== WHAT YOU SHOULD DO ==
Repeat word for word the line with "幸运理由：在五千年历史的男权社会中，她确实算的上一个奇迹" and every line after it until the records below run out.

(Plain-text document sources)
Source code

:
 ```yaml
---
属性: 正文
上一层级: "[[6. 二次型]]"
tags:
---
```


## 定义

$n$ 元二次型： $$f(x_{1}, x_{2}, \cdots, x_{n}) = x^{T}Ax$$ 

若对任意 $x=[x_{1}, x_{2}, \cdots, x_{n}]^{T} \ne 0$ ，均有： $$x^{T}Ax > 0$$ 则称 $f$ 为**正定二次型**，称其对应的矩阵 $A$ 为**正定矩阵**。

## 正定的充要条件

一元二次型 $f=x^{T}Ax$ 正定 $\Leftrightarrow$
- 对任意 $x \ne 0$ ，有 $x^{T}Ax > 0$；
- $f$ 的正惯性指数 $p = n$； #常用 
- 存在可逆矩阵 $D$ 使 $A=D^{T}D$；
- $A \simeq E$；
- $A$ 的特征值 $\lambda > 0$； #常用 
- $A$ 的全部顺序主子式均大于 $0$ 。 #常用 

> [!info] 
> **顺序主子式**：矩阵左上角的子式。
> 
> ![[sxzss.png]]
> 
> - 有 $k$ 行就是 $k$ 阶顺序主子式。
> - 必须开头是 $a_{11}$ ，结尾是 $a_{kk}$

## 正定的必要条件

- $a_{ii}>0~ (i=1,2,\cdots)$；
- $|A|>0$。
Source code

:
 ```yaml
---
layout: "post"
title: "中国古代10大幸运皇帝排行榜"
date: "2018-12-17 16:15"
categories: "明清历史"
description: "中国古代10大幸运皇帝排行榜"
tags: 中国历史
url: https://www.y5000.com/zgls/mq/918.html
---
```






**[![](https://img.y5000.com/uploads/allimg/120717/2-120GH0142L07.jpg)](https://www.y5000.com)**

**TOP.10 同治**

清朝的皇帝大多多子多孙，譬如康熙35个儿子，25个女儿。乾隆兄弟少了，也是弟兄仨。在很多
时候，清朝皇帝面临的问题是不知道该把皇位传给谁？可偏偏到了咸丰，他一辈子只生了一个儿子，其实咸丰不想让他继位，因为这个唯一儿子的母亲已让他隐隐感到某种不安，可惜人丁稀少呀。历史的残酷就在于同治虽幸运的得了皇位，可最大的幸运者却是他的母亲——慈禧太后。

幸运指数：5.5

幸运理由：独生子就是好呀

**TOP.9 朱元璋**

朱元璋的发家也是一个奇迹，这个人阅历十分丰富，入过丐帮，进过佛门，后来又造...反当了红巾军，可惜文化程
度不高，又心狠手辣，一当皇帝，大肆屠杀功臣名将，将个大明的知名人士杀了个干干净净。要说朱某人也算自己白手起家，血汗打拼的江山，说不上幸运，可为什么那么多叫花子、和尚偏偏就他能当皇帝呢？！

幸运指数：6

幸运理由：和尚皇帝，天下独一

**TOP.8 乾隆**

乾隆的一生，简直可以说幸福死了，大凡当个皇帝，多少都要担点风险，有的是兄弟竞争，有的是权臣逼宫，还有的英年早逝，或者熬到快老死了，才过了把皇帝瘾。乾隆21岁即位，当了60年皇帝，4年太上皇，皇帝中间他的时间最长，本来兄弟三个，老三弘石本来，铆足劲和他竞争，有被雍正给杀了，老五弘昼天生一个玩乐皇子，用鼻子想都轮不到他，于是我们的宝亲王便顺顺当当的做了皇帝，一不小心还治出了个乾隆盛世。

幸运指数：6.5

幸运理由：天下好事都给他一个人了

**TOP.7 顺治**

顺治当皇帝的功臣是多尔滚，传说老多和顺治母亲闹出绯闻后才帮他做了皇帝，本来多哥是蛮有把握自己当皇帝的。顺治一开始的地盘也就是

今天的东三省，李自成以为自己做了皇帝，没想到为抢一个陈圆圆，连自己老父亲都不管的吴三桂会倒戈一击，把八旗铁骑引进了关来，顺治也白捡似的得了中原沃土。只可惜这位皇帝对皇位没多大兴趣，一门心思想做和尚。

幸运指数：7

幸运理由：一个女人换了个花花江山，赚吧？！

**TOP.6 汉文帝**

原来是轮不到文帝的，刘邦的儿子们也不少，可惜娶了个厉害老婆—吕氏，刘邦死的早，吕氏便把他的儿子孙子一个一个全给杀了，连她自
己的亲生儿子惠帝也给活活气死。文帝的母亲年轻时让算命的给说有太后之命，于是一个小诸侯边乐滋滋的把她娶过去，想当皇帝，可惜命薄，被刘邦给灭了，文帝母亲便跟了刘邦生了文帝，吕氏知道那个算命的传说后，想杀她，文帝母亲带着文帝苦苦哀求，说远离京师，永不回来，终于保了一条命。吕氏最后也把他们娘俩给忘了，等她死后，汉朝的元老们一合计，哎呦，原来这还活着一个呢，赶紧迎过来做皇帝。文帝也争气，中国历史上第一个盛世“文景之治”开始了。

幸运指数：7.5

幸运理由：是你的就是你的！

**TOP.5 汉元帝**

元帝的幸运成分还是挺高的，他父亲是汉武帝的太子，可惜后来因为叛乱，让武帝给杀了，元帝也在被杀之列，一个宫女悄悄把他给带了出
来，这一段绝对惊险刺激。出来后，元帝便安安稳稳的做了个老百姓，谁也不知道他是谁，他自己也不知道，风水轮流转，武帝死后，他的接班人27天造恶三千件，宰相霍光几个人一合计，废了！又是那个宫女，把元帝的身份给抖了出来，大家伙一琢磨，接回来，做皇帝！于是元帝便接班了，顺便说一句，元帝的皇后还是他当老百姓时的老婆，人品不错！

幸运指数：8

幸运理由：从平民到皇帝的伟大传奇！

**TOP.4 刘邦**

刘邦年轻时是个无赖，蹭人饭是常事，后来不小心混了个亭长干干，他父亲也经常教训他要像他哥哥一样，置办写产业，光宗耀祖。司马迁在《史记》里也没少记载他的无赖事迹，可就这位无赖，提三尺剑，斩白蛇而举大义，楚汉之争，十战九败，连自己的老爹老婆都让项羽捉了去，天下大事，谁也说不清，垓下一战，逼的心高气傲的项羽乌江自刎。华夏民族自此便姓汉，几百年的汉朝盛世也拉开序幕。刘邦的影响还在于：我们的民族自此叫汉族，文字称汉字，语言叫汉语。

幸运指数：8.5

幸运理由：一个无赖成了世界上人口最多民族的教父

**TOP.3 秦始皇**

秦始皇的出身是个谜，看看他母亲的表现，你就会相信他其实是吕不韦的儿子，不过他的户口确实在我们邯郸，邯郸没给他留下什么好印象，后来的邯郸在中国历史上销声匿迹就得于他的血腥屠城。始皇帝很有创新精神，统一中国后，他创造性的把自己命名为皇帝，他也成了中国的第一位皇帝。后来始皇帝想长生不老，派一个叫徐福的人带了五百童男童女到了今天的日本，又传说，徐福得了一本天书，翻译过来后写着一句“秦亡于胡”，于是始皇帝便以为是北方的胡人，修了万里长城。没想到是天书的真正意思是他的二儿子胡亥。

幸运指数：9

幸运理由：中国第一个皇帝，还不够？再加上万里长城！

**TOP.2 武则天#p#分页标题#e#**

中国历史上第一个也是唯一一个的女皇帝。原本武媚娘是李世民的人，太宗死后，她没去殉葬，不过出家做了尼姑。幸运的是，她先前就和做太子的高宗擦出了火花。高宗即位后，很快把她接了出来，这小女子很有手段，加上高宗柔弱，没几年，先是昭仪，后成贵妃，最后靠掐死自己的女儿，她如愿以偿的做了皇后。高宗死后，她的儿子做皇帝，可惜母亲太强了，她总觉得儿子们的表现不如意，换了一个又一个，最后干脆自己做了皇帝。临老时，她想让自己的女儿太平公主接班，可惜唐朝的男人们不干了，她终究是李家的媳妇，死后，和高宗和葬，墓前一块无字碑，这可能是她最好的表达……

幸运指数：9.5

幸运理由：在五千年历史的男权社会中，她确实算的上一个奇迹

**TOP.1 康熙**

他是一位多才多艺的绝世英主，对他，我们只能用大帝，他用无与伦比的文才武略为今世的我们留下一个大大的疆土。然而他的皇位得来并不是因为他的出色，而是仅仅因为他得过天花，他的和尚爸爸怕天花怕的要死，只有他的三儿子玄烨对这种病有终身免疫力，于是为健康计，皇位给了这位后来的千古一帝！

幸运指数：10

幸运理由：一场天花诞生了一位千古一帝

== YOUR RESPONSE ==
幸运理由：在五千年历史的男权社会中，她确实算的上一个奇迹

**TOP.1 康熙**

他是一位多才多艺的绝世英主，对他，我们只能用大帝，他用无与伦比的文才武略为今世的我们留下一个大大的疆土。然而他的皇位得来并不是因为他的出色，而是仅仅因为他得过天花，他的和尚爸爸怕天花怕的要死，只有他的三儿子玄烨对这种病有终身免疫力，于是为健康计，皇位给了这位后来的千古一帝！

幸运指数：10

幸运理由：一场天花诞生了一位千古一帝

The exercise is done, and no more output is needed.